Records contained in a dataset

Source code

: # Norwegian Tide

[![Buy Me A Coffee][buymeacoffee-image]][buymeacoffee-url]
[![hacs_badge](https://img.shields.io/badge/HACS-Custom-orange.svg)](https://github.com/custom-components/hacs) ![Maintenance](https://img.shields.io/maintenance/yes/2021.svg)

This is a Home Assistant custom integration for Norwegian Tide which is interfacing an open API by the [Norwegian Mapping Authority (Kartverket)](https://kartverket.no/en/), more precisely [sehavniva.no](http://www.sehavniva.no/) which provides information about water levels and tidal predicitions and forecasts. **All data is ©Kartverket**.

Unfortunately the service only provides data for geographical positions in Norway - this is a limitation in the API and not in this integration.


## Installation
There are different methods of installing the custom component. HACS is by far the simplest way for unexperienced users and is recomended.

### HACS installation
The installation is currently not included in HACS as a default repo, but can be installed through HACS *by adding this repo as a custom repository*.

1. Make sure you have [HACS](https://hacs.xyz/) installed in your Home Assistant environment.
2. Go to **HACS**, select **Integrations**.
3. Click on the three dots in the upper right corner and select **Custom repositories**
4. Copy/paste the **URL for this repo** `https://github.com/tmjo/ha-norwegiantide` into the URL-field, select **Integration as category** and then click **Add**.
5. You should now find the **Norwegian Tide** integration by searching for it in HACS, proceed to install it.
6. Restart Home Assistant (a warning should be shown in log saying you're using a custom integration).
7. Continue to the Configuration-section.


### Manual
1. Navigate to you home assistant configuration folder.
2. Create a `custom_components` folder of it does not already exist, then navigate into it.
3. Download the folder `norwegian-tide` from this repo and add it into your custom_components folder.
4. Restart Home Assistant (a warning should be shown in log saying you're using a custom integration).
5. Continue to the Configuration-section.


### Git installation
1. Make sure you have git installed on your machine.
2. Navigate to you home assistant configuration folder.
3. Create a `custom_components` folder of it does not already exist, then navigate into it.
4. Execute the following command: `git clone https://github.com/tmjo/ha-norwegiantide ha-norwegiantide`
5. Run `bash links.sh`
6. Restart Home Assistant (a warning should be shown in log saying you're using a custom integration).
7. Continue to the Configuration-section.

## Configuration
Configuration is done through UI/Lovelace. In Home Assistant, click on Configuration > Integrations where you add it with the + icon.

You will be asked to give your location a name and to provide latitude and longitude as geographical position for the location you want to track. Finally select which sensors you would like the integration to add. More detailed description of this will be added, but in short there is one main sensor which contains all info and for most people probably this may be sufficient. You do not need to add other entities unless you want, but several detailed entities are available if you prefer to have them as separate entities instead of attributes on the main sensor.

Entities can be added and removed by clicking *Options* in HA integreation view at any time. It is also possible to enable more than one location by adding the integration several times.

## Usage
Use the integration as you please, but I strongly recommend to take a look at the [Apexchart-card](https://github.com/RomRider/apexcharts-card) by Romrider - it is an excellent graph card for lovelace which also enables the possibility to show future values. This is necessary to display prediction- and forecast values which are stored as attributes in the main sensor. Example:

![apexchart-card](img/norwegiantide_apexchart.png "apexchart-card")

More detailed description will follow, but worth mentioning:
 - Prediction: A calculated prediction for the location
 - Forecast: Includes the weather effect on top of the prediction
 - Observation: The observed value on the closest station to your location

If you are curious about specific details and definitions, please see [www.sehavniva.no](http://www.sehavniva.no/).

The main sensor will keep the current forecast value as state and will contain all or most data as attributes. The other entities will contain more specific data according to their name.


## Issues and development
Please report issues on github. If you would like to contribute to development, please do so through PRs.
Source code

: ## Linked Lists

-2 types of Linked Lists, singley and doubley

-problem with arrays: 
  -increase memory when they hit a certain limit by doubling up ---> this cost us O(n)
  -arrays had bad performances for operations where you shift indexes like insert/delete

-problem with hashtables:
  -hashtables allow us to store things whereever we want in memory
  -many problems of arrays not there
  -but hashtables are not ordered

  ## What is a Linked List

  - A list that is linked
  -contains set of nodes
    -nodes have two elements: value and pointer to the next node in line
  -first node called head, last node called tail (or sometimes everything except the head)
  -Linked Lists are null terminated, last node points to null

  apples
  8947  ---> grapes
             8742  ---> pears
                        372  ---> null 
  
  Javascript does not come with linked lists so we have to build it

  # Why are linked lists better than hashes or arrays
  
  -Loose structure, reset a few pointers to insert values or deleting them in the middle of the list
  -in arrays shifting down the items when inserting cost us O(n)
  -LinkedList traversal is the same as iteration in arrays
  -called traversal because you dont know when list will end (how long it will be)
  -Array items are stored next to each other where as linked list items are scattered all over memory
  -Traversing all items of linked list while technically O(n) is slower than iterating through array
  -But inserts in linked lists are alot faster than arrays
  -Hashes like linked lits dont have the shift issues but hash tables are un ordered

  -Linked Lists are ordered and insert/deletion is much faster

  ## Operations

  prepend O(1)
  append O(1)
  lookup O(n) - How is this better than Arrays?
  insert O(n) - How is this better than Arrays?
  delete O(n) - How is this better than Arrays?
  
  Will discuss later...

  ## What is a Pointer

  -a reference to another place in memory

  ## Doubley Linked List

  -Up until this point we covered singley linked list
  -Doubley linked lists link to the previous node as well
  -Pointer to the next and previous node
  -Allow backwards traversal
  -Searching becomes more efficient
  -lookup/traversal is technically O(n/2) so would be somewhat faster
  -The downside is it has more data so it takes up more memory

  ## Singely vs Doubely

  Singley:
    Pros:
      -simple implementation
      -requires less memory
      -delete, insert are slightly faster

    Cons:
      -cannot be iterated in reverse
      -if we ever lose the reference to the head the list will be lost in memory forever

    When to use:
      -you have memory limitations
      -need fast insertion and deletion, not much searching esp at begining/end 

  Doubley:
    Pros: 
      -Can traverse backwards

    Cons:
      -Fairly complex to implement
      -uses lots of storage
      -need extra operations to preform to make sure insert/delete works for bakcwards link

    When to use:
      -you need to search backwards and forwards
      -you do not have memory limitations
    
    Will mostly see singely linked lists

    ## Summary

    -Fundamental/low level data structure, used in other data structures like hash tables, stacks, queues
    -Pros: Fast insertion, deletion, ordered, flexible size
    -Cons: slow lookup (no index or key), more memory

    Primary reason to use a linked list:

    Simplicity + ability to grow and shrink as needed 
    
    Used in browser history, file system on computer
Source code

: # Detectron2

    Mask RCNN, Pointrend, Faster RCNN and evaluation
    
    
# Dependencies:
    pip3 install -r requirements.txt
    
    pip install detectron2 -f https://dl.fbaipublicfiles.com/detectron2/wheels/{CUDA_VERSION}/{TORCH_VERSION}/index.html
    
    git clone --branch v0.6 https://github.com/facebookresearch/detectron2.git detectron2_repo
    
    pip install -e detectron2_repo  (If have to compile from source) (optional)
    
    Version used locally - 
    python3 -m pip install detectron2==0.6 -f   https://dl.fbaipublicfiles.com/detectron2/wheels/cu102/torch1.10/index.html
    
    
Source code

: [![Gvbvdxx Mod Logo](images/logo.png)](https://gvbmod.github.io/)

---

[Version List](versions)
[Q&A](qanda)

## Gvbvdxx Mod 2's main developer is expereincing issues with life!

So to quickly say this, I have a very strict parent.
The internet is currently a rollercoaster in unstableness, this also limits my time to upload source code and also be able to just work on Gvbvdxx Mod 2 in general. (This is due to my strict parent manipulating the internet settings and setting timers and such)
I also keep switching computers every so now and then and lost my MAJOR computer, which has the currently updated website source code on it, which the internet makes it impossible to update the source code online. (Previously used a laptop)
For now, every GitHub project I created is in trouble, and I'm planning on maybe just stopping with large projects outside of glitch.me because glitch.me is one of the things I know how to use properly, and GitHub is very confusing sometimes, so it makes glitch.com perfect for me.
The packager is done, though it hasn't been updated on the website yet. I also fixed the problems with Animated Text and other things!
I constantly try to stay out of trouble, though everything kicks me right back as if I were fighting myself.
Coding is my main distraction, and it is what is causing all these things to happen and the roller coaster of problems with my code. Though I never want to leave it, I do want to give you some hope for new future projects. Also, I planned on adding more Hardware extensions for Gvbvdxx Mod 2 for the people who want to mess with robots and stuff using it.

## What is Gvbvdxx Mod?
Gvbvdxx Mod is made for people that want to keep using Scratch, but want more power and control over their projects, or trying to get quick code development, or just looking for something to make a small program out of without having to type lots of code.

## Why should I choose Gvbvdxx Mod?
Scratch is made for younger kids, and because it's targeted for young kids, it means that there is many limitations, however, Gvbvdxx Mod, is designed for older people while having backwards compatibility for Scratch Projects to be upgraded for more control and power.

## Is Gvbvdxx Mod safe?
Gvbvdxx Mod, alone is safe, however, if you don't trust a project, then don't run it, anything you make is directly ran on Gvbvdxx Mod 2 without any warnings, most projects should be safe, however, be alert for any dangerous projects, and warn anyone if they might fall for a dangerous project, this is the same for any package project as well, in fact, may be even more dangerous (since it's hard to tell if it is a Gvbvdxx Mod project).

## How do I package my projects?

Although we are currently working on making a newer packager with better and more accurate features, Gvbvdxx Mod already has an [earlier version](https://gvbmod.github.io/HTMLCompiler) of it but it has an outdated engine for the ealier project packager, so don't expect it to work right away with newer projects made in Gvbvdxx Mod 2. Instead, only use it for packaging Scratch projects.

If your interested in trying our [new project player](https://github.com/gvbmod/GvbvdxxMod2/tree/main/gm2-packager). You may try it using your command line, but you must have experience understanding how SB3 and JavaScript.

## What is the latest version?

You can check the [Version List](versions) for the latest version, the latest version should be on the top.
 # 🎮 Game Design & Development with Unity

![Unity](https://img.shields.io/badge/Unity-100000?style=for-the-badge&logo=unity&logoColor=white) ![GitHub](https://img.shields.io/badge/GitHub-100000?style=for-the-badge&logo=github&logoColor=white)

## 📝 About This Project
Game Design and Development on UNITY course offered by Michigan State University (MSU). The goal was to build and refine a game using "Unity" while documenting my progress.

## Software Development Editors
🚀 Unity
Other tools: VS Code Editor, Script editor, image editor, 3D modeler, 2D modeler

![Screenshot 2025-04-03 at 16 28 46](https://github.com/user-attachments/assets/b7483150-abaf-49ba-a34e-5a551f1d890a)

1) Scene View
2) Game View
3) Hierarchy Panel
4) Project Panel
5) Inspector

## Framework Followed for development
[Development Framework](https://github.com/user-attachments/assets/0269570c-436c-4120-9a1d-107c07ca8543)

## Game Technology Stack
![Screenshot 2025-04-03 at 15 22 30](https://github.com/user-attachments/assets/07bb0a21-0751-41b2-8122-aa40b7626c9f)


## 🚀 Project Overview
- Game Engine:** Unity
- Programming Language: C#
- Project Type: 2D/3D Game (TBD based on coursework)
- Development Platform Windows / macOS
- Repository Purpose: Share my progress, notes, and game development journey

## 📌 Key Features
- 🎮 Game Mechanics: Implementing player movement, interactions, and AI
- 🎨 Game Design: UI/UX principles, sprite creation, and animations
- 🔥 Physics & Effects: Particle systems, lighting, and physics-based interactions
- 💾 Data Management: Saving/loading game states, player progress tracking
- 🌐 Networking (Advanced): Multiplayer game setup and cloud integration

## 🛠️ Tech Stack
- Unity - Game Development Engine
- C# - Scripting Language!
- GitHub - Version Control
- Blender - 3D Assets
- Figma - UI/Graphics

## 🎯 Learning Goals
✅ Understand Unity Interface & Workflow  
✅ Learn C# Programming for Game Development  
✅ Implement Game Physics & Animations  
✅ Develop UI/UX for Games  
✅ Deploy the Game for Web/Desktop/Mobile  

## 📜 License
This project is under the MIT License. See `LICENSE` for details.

§ Action item
Bring together all lines in the records where the word "them" is found.

§ Your response
You will be asked to give your location a name and to provide latitude and longitude as geographical position for the location you want to track. Finally select which sensors you would like the integration to add. More detailed description of this will be added, but in short there is one main sensor which contains all info and for most people probably this may be sufficient. You do not need to add other entities unless you want, but several detailed entities are available if you prefer to have them as separate entities instead of attributes on the main sensor.
  -Loose structure, reset a few pointers to insert values or deleting them in the middle of the list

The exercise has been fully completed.